Dataset entries:
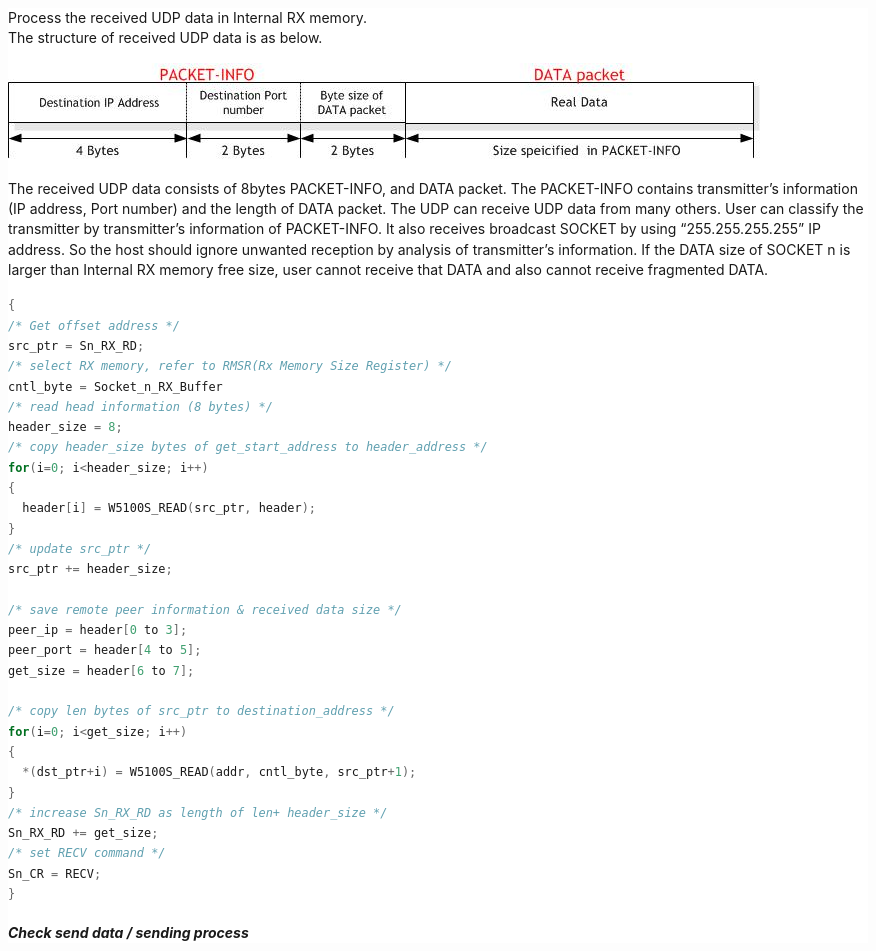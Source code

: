Process the received UDP data in Internal RX memory.  
The structure of received UDP data is as below.

![The Received UDP data format](/img/products/w5500/application/received_udp_data.jpg)

The received UDP data consists of 8bytes PACKET-INFO, and DATA packet.
The PACKET-INFO contains transmitter’s information (IP address, Port
number) and the length of DATA packet. The UDP can receive UDP data from
many others. User can classify the transmitter by transmitter’s
information of PACKET-INFO. It also receives broadcast SOCKET by using
“255.255.255.255” IP address. So the host should ignore unwanted
reception by analysis of transmitter’s information. If the DATA size of
SOCKET n is larger than Internal RX memory free size, user cannot
receive that DATA and also cannot receive fragmented DATA.

``` c
{
/* Get offset address */
src_ptr = Sn_RX_RD;
/* select RX memory, refer to RMSR(Rx Memory Size Register) */
cntl_byte = Socket_n_RX_Buffer 
/* read head information (8 bytes) */
header_size = 8;
/* copy header_size bytes of get_start_address to header_address */
for(i=0; i<header_size; i++)
{
  header[i] = W5100S_READ(src_ptr, header);
}
/* update src_ptr */
src_ptr += header_size;

/* save remote peer information & received data size */
peer_ip = header[0 to 3];
peer_port = header[4 to 5];
get_size = header[6 to 7];

/* copy len bytes of src_ptr to destination_address */
for(i=0; i<get_size; i++)
{
  *(dst_ptr+i) = W5100S_READ(addr, cntl_byte, src_ptr+1);
}
/* increase Sn_RX_RD as length of len+ header_size */
Sn_RX_RD += get_size;
/* set RECV command */
Sn_CR = RECV;
}
```
##### Check send data / sending process
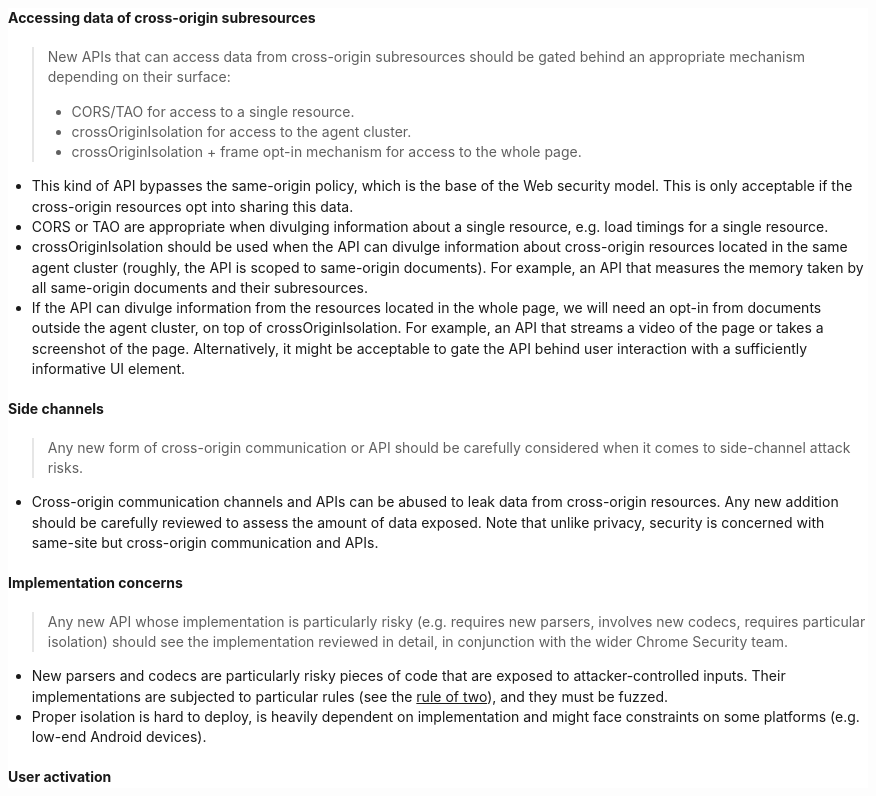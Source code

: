 <a name="TOC-accessing-data-of-cross-origin-subresources"></a>
#### Accessing data of cross-origin subresources

> New APIs that can access data from cross-origin subresources should be gated
> behind an appropriate mechanism depending on their surface:
> * CORS/TAO for access to a single resource.
> * crossOriginIsolation for access to the agent cluster.
> * crossOriginIsolation + frame opt-in mechanism for access to the whole page.

* This kind of API bypasses the same-origin policy, which is the base of the
Web security model. This is only acceptable if the cross-origin resources opt
into sharing this data.
* CORS or TAO are appropriate when divulging information about a single
resource, e.g. load timings for a single resource.
* crossOriginIsolation should be used when the API can divulge information
about cross-origin resources located in the same agent cluster (roughly, the
API is scoped to same-origin documents). For example, an API that measures
the memory taken by all same-origin documents and their subresources.
* If the API can divulge information from the resources located in the whole
page, we will need an opt-in from documents outside the agent cluster, on top
of crossOriginIsolation. For example, an API that streams a video of the page
or takes a screenshot of the page. Alternatively, it might be acceptable to
gate the API behind user interaction with a sufficiently informative UI
element.

<a name="TOC-side-channels"></a>
#### Side channels

> Any new form of cross-origin communication or API should be carefully
> considered when it comes to side-channel attack risks.

* Cross-origin communication channels and APIs can be abused to leak data from
cross-origin resources. Any new addition should be carefully reviewed to
assess the amount of data exposed. Note that unlike privacy, security is
concerned with same-site but cross-origin communication and APIs.

<a name="TOC-implementation-concerns"></a>
#### Implementation concerns

> Any new API whose implementation is particularly risky (e.g. requires new
> parsers, involves new codecs, requires particular isolation) should see the
> implementation reviewed in detail, in conjunction with the wider Chrome
> Security team.

* New parsers and codecs are particularly risky pieces of code that are exposed
to attacker-controlled inputs. Their implementations are subjected to
particular rules (see the [rule of
two](https://chromium.googlesource.com/chromium/src/+/HEAD/docs/security/rule-of-2.md)),
and they must be fuzzed.
* Proper isolation is hard to deploy, is heavily dependent on implementation
and might face constraints on some platforms (e.g. low-end Android devices).

<a name="TOC-user-activation"></a>
#### User activation
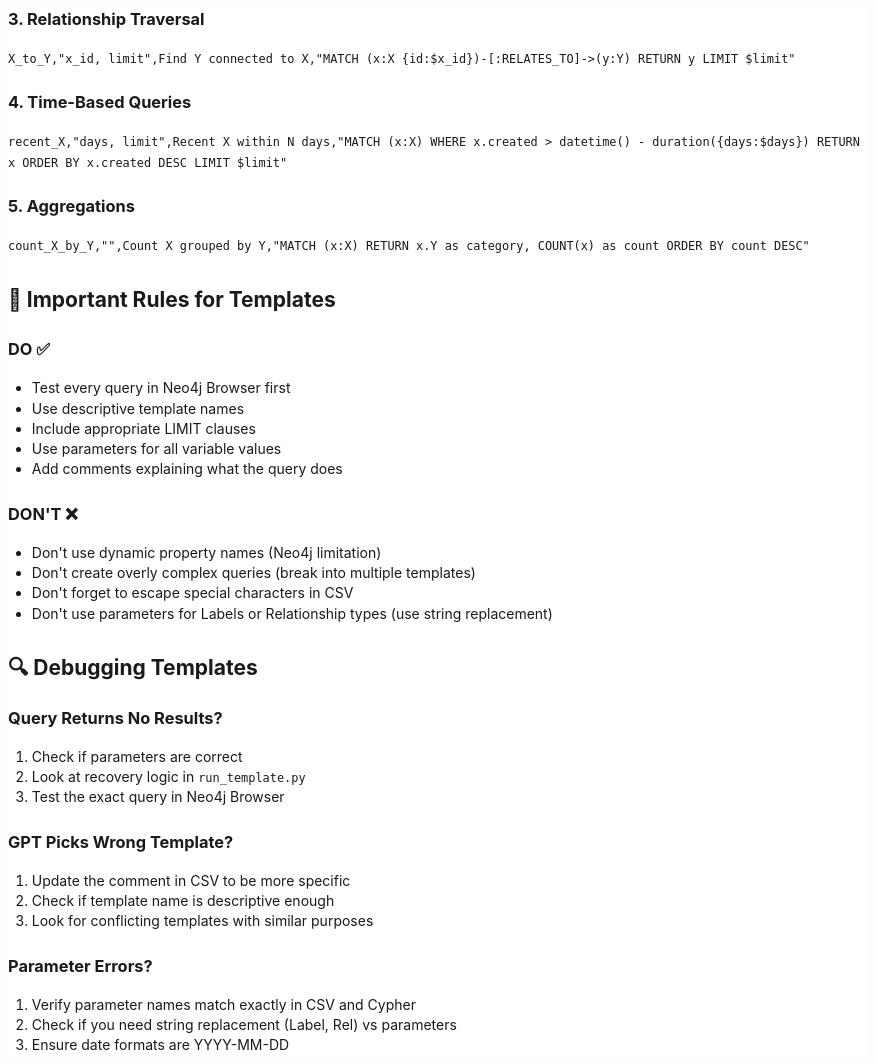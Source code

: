 ### 3. Relationship Traversal
```csv
X_to_Y,"x_id, limit",Find Y connected to X,"MATCH (x:X {id:$x_id})-[:RELATES_TO]->(y:Y) RETURN y LIMIT $limit"
```

### 4. Time-Based Queries
```csv
recent_X,"days, limit",Recent X within N days,"MATCH (x:X) WHERE x.created > datetime() - duration({days:$days}) RETURN x ORDER BY x.created DESC LIMIT $limit"
```

### 5. Aggregations
```csv
count_X_by_Y,"",Count X grouped by Y,"MATCH (x:X) RETURN x.Y as category, COUNT(x) as count ORDER BY count DESC"
```

## 🚨 Important Rules for Templates

### DO ✅
- Test every query in Neo4j Browser first
- Use descriptive template names
- Include appropriate LIMIT clauses
- Use parameters for all variable values
- Add comments explaining what the query does

### DON'T ❌
- Don't use dynamic property names (Neo4j limitation)
- Don't create overly complex queries (break into multiple templates)
- Don't forget to escape special characters in CSV
- Don't use parameters for Labels or Relationship types (use string replacement)

## 🔍 Debugging Templates

### Query Returns No Results?
1. Check if parameters are correct
2. Look at recovery logic in `run_template.py`
3. Test the exact query in Neo4j Browser

### GPT Picks Wrong Template?
1. Update the comment in CSV to be more specific
2. Check if template name is descriptive enough
3. Look for conflicting templates with similar purposes

### Parameter Errors?
1. Verify parameter names match exactly in CSV and Cypher
2. Check if you need string replacement (Label, Rel) vs parameters
3. Ensure date formats are YYYY-MM-DD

Exercise directions: Where does "codecs" occur in the data? Copy each line that has it.

Your solution:
> parsers, involves new codecs, requires particular isolation) should see the
* New parsers and codecs are particularly risky pieces of code that are exposed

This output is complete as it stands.